Matteo Bortone Trio - ClarOscuro

CamJazz – 2018




Enrico Zanisi: pianoforte

Matteo Bortone: contrabbasso, contrabbasso preparato, percussioni

Stefano Tamborrino: batteria





Matteo Bortone ci ha abituati a sentirlo suonare in formazioni, di cui lui è leader, che hanno un assetto più largo magari con all’interno dei fiati. Questo almeno nei suoi dischi precedenti. ClarOscuro invece è un disco in trio, pianoforte, contrabbasso e batteria, dove, non cosa insolita ma neanche frequente nel jazz, il leader è il contrabbassista. In questo caso è anche autore dei dodici brani che ne fanno parte. Cosa c’è realmente di insolito in questo disco? C’è che è un lavoro binario, nel senso che da una parte c’è il dialogo tra gli ottimi Zanisi e Tamborrino, dall’altra un lavoro intenso, profondo, che traccia le esecuzioni con la timbrica di un contrabbasso sciolto nel tempo e nell’inventiva. I due binari chiaramente vanno in parallelo ma spesso contraddicono le convenzioni e la fisica per incontrarsi e intrecciarsi, e qui spicca il lavoro del leader con lo strumento in primo piano che scolpisce sagome timbriche dettando il percorso da seguire. Sintomatico è Olvidao #2, un pezzo lento, sognante, in cui ognuno stenta lentamente a svegliarsi sotto i colpi asincroni di un contrabbasso solido e legnoso.

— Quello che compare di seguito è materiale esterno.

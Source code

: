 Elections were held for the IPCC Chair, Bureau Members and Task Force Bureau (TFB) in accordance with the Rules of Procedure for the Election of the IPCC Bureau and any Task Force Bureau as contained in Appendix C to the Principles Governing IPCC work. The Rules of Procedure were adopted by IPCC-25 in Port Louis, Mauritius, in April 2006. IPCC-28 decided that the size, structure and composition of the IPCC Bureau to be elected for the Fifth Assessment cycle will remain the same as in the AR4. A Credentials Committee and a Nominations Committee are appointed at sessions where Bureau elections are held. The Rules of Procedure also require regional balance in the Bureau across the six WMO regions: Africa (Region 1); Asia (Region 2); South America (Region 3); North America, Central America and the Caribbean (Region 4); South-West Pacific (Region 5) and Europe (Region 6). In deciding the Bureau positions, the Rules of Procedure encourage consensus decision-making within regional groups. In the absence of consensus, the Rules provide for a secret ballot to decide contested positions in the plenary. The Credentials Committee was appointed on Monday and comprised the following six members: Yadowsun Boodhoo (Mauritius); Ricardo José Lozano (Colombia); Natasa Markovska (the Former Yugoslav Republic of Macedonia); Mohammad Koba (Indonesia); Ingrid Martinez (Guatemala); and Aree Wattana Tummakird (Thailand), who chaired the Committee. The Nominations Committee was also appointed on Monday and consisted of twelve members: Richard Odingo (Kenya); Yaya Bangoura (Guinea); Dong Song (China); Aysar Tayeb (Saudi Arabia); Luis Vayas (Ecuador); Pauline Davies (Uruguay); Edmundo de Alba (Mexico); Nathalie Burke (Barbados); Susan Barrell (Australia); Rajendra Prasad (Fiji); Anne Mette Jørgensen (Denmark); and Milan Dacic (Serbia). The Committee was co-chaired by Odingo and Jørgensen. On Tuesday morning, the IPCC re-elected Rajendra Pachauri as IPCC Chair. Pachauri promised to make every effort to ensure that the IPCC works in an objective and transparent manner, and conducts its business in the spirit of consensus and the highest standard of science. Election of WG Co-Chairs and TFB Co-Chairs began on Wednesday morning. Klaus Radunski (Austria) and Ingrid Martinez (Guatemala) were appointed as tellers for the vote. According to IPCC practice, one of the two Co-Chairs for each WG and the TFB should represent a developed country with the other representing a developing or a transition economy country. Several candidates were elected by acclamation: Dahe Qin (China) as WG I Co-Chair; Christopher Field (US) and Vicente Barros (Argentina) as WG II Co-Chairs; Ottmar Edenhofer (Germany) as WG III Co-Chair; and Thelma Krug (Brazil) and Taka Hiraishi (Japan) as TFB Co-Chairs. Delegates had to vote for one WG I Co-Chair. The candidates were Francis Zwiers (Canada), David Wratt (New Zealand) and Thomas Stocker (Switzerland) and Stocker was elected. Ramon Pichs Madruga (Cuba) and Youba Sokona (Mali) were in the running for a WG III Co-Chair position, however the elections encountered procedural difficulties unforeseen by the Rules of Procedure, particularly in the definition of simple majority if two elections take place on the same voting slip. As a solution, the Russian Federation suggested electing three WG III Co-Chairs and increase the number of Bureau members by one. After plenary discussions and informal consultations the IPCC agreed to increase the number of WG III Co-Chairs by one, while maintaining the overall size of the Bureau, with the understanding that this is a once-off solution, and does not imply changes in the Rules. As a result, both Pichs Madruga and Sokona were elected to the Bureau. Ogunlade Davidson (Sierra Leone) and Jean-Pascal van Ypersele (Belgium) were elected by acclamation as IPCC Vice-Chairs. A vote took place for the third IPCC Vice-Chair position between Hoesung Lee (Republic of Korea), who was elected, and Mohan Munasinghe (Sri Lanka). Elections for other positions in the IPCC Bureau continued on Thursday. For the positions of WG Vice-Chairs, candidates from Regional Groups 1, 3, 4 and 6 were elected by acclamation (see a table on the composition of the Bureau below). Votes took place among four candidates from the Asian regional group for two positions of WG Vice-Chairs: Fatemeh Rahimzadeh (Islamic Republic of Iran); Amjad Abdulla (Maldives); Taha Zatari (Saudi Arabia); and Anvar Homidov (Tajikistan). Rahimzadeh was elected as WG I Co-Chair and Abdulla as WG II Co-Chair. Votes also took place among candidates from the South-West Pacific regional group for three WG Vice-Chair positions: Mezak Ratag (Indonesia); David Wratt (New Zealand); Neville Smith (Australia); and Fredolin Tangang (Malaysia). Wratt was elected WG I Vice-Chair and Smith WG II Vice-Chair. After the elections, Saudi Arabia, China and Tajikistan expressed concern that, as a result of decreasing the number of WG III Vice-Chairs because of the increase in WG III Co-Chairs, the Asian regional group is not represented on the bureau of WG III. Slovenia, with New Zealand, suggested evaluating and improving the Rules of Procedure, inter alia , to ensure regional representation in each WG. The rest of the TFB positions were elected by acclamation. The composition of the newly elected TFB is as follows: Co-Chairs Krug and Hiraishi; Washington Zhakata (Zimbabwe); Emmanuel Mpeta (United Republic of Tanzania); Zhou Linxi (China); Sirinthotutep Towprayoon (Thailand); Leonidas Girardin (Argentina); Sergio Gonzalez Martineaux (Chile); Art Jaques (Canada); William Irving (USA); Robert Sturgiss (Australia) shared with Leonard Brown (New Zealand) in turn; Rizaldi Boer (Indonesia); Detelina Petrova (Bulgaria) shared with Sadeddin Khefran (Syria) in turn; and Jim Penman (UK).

Il brano si trova al termine del disco, e volendo ripercorrere i binari in senso contrario, si potrebbe partire da qui per un esame all’incontrario di un disco dal forte fascino, misterioso e oscuro. Grotesque, per esempio, sembra sospeso nel tempo, incastrato tra Dalì e Magritte; mentre Concretion Part 1 e Concretion Part 2 aderiscono al free con il contrabbasso che prepara le fughe creative degli altri musicisti. È un eccellere di timbri che saturano l’aria per prendersi i propri spazi materici. In questo viaggio a ritroso Wormhole diviene una tappa necessaria per capire la musica di Bortone, figlia di una creatività che non si ripete ma che ha più centri d’irradiazione e d’espansione e usa lo spazio come piattaforma su cui sperimentare e costruire le sue narrazioni.